*** Extracted records Section Begins ***

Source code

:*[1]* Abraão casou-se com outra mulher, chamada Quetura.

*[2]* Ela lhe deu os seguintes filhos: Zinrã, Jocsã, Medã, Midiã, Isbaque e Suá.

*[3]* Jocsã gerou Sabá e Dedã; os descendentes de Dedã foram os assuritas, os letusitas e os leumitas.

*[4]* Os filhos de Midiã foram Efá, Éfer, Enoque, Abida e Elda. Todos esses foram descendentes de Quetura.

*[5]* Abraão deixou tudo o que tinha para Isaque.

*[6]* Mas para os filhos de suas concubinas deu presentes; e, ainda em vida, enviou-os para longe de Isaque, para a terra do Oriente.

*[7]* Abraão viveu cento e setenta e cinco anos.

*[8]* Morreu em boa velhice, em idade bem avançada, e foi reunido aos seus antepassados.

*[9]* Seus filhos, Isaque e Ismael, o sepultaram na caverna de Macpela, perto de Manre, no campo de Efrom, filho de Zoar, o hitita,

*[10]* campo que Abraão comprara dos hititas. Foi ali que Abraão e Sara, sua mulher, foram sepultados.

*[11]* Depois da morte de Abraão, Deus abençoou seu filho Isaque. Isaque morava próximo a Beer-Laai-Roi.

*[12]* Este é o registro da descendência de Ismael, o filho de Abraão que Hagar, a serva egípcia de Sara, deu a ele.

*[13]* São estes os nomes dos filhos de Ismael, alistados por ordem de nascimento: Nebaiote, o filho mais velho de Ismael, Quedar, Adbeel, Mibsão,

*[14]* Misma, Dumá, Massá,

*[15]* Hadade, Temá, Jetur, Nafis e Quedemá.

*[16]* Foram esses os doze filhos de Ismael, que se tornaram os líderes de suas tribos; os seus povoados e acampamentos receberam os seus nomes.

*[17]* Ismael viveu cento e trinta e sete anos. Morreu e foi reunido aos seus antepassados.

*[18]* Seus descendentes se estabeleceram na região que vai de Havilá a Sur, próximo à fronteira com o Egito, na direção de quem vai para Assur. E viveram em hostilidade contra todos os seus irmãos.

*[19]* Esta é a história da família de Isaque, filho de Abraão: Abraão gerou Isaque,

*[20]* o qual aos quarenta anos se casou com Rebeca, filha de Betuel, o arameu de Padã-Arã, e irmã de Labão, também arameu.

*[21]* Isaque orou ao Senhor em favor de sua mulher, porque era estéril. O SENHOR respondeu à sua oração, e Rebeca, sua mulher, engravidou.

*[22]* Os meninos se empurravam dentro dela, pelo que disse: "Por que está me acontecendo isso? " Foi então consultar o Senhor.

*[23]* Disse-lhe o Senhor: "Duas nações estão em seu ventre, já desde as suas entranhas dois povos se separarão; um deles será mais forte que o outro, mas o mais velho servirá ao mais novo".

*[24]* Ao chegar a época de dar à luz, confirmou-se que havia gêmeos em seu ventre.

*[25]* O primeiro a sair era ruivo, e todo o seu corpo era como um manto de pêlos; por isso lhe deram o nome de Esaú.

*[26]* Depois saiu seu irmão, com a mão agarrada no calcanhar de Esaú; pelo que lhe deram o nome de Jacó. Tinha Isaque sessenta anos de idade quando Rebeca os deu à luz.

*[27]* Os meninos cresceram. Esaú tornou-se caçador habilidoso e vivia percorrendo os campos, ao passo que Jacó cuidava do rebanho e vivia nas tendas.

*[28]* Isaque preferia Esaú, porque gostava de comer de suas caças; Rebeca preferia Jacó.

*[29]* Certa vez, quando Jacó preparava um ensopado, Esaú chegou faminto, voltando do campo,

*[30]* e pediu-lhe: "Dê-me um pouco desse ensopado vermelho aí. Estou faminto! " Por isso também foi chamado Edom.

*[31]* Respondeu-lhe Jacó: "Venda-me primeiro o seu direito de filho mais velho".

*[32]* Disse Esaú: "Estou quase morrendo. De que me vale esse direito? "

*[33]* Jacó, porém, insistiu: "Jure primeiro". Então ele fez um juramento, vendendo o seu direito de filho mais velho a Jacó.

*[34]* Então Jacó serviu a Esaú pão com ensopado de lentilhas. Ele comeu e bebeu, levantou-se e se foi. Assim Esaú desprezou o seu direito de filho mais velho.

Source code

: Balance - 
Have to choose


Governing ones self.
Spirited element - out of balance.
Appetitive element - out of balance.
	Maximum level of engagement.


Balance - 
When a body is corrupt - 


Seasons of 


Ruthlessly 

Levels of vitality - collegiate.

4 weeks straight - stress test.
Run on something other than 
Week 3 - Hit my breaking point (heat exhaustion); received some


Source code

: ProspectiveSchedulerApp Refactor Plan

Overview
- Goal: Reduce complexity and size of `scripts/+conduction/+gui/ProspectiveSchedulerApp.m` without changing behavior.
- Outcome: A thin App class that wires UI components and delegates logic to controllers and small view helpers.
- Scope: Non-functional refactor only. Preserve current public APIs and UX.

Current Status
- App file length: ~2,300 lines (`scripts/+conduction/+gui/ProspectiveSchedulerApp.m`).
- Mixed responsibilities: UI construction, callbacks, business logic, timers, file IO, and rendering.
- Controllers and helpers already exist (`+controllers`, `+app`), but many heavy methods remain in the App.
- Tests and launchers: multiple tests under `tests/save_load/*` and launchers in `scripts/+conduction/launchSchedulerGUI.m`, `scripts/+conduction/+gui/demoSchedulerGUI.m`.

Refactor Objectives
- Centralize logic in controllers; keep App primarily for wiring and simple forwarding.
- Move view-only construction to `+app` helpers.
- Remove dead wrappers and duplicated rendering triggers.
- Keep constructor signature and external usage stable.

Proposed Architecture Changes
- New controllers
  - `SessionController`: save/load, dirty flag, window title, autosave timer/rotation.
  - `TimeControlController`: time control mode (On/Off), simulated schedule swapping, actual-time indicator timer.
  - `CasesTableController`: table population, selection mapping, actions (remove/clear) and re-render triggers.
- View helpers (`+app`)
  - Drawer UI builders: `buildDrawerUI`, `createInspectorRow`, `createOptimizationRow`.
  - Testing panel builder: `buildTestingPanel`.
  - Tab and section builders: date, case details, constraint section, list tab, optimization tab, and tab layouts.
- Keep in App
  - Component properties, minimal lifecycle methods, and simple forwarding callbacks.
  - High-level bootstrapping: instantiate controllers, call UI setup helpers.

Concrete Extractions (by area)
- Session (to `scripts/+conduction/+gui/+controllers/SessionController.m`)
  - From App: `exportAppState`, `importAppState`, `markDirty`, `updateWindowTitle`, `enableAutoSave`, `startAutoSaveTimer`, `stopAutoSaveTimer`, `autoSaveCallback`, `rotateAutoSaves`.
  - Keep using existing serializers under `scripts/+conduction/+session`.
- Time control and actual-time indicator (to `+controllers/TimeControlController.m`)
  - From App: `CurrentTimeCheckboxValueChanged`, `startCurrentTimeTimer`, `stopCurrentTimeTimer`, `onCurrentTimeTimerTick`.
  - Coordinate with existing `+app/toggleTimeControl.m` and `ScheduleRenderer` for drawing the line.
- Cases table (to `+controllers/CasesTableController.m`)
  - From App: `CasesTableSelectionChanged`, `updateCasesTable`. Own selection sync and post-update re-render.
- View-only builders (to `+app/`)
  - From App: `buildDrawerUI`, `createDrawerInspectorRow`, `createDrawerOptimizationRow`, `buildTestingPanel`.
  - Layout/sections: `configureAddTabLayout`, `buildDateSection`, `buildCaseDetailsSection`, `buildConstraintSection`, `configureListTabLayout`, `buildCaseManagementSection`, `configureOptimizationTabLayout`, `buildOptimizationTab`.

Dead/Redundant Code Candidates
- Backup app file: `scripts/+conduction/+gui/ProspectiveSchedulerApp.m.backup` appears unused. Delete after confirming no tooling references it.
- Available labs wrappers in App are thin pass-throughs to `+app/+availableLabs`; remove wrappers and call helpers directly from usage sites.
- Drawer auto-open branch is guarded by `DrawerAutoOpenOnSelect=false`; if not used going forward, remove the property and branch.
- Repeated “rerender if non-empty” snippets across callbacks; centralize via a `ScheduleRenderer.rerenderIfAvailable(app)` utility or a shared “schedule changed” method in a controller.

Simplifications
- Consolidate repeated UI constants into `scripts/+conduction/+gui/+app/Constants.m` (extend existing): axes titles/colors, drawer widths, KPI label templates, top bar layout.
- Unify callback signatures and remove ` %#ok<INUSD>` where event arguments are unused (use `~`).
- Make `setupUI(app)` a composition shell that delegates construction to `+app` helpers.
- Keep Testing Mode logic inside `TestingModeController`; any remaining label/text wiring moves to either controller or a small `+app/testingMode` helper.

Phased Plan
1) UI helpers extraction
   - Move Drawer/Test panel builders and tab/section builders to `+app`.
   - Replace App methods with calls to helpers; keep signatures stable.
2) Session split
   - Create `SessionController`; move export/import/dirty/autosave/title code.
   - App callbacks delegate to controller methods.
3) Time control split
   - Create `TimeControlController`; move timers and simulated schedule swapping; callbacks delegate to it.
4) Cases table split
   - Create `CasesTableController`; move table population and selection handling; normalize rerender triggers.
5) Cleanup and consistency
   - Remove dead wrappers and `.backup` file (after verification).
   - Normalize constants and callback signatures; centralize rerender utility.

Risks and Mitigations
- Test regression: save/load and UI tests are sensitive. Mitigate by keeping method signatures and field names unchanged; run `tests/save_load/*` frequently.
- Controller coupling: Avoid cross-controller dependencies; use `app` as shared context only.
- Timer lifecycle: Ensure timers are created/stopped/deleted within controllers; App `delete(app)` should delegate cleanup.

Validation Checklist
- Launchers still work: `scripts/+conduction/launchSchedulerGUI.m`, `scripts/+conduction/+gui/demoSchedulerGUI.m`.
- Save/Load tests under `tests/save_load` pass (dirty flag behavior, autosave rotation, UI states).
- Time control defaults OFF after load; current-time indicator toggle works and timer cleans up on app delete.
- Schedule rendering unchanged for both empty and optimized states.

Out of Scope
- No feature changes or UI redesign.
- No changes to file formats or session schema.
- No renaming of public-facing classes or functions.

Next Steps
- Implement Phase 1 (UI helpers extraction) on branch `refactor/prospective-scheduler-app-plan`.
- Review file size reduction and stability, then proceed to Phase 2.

*** Extracted records Section Ends ***

▸ **Your instructions**
Look above for the line with "- Time control and" and the line with "Phased Plan"; transcribe both and all lines in between, exactly, and nothing else.

▸ **Answer for the task**
- Time control and actual-time indicator (to `+controllers/TimeControlController.m`)
  - From App: `CurrentTimeCheckboxValueChanged`, `startCurrentTimeTimer`, `stopCurrentTimeTimer`, `onCurrentTimeTimerTick`.
  - Coordinate with existing `+app/toggleTimeControl.m` and `ScheduleRenderer` for drawing the line.
- Cases table (to `+controllers/CasesTableController.m`)
  - From App: `CasesTableSelectionChanged`, `updateCasesTable`. Own selection sync and post-update re-render.
- View-only builders (to `+app/`)
  - From App: `buildDrawerUI`, `createDrawerInspectorRow`, `createDrawerOptimizationRow`, `buildTestingPanel`.
  - Layout/sections: `configureAddTabLayout`, `buildDateSection`, `buildCaseDetailsSection`, `buildConstraintSection`, `configureListTabLayout`, `buildCaseManagementSection`, `configureOptimizationTabLayout`, `buildOptimizationTab`.

Dead/Redundant Code Candidates
- Backup app file: `scripts/+conduction/+gui/ProspectiveSchedulerApp.m.backup` appears unused. Delete after confirming no tooling references it.
- Available labs wrappers in App are thin pass-throughs to `+app/+availableLabs`; remove wrappers and call helpers directly from usage sites.
- Drawer auto-open branch is guarded by `DrawerAutoOpenOnSelect=false`; if not used going forward, remove the property and branch.
- Repeated “rerender if non-empty” snippets across callbacks; centralize via a `ScheduleRenderer.rerenderIfAvailable(app)` utility or a shared “schedule changed” method in a controller.

Simplifications
- Consolidate repeated UI constants into `scripts/+conduction/+gui/+app/Constants.m` (extend existing): axes titles/colors, drawer widths, KPI label templates, top bar layout.
- Unify callback signatures and remove ` %#ok<INUSD>` where event arguments are unused (use `~`).
- Make `setupUI(app)` a composition shell that delegates construction to `+app` helpers.
- Keep Testing Mode logic inside `TestingModeController`; any remaining label/text wiring moves to either controller or a small `+app/testingMode` helper.

Phased Plan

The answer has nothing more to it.